Evolving After Previous Patches
In the past, malicious actors made use of Microsoft Word or Excel attachments in order to install malware, utilizing the macros features of these programs in order to force systems to download malware. That, however, changed in July. Microsoft made a change that disabled macros on default within their various suites. Since it was by default disabled, threat actors needed to adapt away from the now-unreliable method of spreading malware.
The next step in their innovations was the use of password-protected ZIP and ISO files. For a time, this was the “industry standard” for threat actors, as a bug in Windows systems allowed for ISOs, in particular, to bypass security warnings. Both of these holes have now been plugged, however, thanks to a simple inclusion of a prominent scary-looking warning notification if a user tries to open a file on downloaded ZIPs and ISOs.
The Standard Strategies With New Paint
When compared to the previous strategies, OneNote doesn’t support macros. The go-to method of spreading malware with OneNote seems to be inserting NoteBook attachments. When these attachments are double-clicked, threat actors can run malicious VBS attachments behind the scenes that allow for the download and installation of malware remotely.
To further increase their odds, BleepingComputer highlighted that they add an array of malicious attachments to the emails, hoping to catch you with a double click, much like someone throwing a net in a pond to catch a fish.
Fortunately, before opening the OneNote, the application warns its users that the launch of a file could potentially cause harm to their system. Unless taught by the school of hard knocks, most people will typically ignore these messages when prompted, however.
OneNote Malware Primarily Trojans
BleepingComputer reported that in the malware spam emails their team encountered, the malicious OneNote attachments installed remote access trojans (RAT). These trojans typically include functionality to steal information, as well.
James, a cybersecurity researcher, made a tweet about the matter as well, advocating that his listeners should block .one files at their respective email/perimeter gateways.

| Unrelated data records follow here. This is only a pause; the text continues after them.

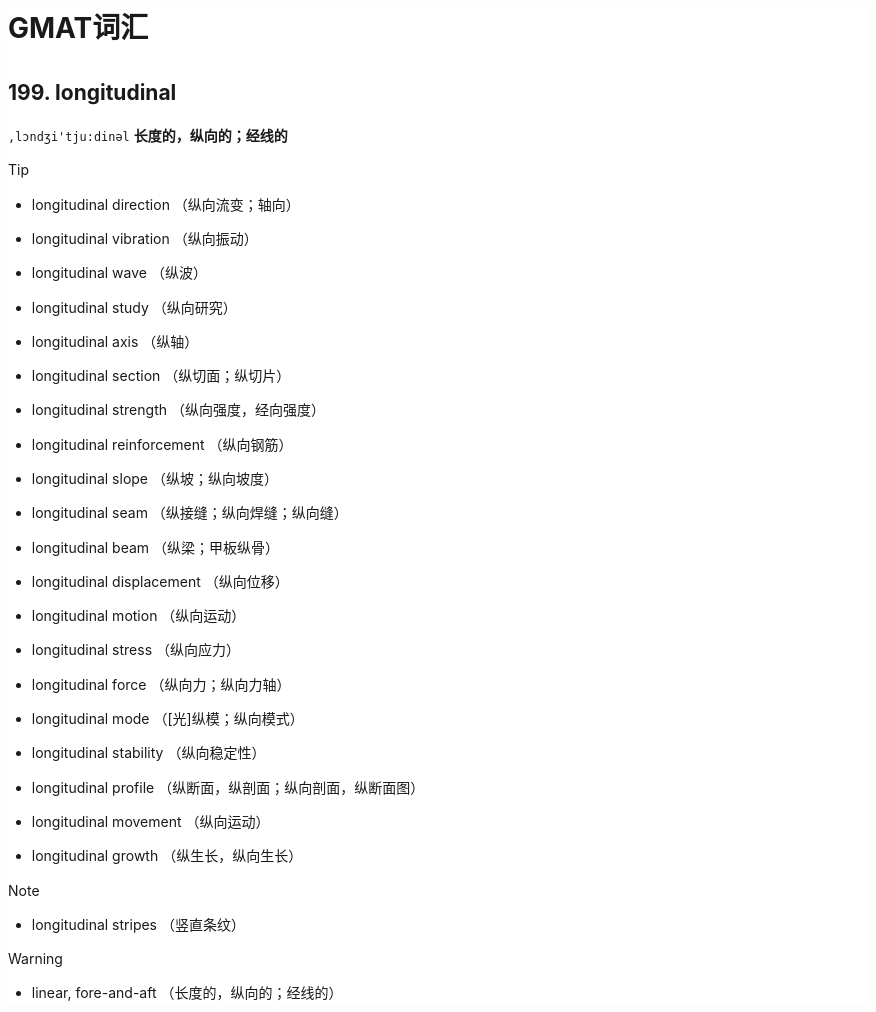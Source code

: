 # GMAT词汇

## 199. longitudinal

`,lɔndʒi'tju:dinəl`  **长度的，纵向的；经线的**

> [!TIP]
>
> - longitudinal direction （纵向流变；轴向）
>
> - longitudinal vibration （纵向振动）
>
> - longitudinal wave （纵波）
>
> - longitudinal study （纵向研究）
>
> - longitudinal axis （纵轴）
>
> - longitudinal section （纵切面；纵切片）
>
> - longitudinal strength （纵向强度，经向强度）
>
> - longitudinal reinforcement （纵向钢筋）
>
> - longitudinal slope （纵坡；纵向坡度）
>
> - longitudinal seam （纵接缝；纵向焊缝；纵向缝）
>
> - longitudinal beam （纵梁；甲板纵骨）
>
> - longitudinal displacement （纵向位移）
>
> - longitudinal motion （纵向运动）
>
> - longitudinal stress （纵向应力）
>
> - longitudinal force （纵向力；纵向力轴）
>
> - longitudinal mode （[光]纵模；纵向模式）
>
> - longitudinal stability （纵向稳定性）
>
> - longitudinal profile （纵断面，纵剖面；纵向剖面，纵断面图）
>
> - longitudinal movement （纵向运动）
>
> - longitudinal growth （纵生长，纵向生长）
>

> [!NOTE]
>
> - longitudinal stripes （竖直条纹）
>

> [!WARNING]
>
> - linear, fore-and-aft （长度的，纵向的；经线的）
>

RATs allow malicious actors to remotely access a victim’s system, allowing them to steal saved passwords and files, and even take screenshots. In some cases, it even allows the malicious actors the ability to record video feeds through cameras. These kinds of software are typically used to steal cryptocurrency wallets in this day and age. As one would imagine, this could lead to massive losses for the victim.
One More Evolution In Threat Actors
The standard practice of how to avoid this is pretty simple: Don’t open any files sent to you from sources you do not completely trust. It’s as simple as that. While mistakes do happen, most programs issue out warnings before opening files from unknown sources. It’s recommended to listen to those warnings. If all else fails, it’s recommended to run the file in question past an administrator, preferably a cybersecurity one. A sturdy antivirus is always a good call, as well.
This latest innovation is simply the next evolution in the constant war between threat actors and security experts. As long as the Internet exists, there will be those that wish to exploit people through it, and those whose interest is against that. When the OneNote hole gets plugged, threat actors will evolve and discover another means to infect victim systems with malware.
Time will tell how long this new trend will go until the eventual fix, seeing as it took a long time for Microsoft to fix the other gaps in its own protection already.